Whether to give the green light to franchising a business is a complex decision. While franchises may yield avenues of opportunity for expansion and profit, a business owner should also be aware of the possible bumps along the road in the franchising process. To provide a general roadmap for potential franchisors who are considering going down this street, I recommend at the outset paying attention to these signs:
SPEED LIMITS: Both the federal and state governments place limits on franchising to which a possible franchisor must be alert. The U.S. Federal Trade Commission (FTC) and various state agencies regulate franchises, and state laws may differ from state to state.
SLOW DOWN: With the assistance of legal counsel, a franchisor typically prepares a complex disclosure document called a Franchise Disclosure Document (FDD), which satisfies federal and state requirements for disclosing 23 items to prospective franchisees. While preparing this document is tedious and time-consuming, it not only ensures compliance with federal franchise laws, but also has value as a marketing tool.

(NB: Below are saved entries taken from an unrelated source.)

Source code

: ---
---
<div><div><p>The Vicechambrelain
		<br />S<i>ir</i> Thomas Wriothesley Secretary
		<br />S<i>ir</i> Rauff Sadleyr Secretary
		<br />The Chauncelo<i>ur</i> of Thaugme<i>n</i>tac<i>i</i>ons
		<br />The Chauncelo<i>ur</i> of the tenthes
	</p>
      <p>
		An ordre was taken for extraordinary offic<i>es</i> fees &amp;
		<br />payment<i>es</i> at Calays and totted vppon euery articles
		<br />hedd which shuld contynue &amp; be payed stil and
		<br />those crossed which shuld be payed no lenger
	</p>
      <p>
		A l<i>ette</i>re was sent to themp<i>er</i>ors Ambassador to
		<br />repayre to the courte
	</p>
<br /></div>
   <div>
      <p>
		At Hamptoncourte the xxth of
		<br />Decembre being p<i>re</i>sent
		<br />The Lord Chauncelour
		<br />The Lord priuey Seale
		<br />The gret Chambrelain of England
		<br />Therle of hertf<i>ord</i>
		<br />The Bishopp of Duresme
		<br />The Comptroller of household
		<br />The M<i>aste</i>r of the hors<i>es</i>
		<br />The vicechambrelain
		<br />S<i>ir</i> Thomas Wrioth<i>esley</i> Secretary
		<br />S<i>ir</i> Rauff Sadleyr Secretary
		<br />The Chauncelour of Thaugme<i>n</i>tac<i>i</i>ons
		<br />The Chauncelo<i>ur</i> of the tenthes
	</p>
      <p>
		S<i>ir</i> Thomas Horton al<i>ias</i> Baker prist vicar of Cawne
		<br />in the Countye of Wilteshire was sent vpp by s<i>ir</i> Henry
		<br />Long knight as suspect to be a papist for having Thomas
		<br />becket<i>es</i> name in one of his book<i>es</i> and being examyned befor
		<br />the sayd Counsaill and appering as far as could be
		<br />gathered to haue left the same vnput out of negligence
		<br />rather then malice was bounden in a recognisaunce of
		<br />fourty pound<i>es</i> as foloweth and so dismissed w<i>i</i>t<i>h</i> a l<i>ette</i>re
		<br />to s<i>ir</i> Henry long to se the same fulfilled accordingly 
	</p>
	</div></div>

Among the items required to be disclosed are the franchise fees, initial investment requirements, renewal and transfer rights, and other restrictions on and obligations of both parties.
RIGHT OF WAY: The prospective franchisee has the right to receive the FDD at before signing any agreement or paying any money to the franchisor. In addition, the franchisor must observe another right of way by turning over a completed franchise agreement and providing specific regulated time for review before the prospect signs any agreement or pays any money.

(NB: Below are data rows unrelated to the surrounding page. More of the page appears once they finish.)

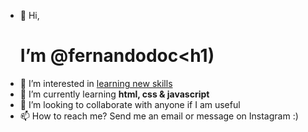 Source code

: - 👋 Hi, <h1>I’m @fernandodoc<h1)
- 👀 I’m interested in <ins> learning new skills</ins>
- 🌱 I’m currently learning <strong> html, css & javascript </strong>
- 💞️ I’m looking to collaborate with anyone if I am useful
- 📫 How to reach me? Send me an email or message on Instagram :)

<!---
fernandodoc/fernandodoc is a ✨ special ✨ repository because its `README.md` (this file) appears on your GitHub profile.
You can click the Preview link to take a look at your changes.
--->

STOP: While the FTC does not require registration of franchises, some states require registration before a business owner can proceed through the franchise intersection. The state registration rules vary somewhat in the amount of their filing fees, their acceptance of the FDD, the effective period of registration, and the renewal and updating requirements. In addition, states may have regulations governing advertising for the sale of franchises and filing of information about franchise salespersons.

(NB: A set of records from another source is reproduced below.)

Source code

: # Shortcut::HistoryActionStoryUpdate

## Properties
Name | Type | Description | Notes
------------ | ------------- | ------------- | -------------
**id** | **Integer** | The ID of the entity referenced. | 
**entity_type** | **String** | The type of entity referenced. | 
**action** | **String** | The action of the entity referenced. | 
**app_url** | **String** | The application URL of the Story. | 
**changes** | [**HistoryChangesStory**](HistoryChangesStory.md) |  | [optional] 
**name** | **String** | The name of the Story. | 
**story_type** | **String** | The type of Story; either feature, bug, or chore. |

WATCH FOR POTHOLES: Red lights and no turn signs abound in the area of state laws regulating the relationship between franchisor and franchisee. Several states impose restrictions on a franchisor’s right to terminate a franchise agreement without good cause, its right to not renew the franchise, its right to block the transfer of the franchise without good cause, its obligation to repurchase assets at the end of the relationship, and other limitations.
HIGH GEAR: Franchisors need to shift into high gear still further to prepare the training and operations manuals that franchisees follow. It is worthwhile to have legal counsel assist with drawing up and reviewing these detailed materials as well.
In sum, the safest route to franchising is not the fast lane. Rather than darting into franchise traffic quickly, it is prudent to gauge the risks and opportunities in consultation with an experienced business attorney. Only then, after proceeding with caution, should a potential franchisor move full speed ahead.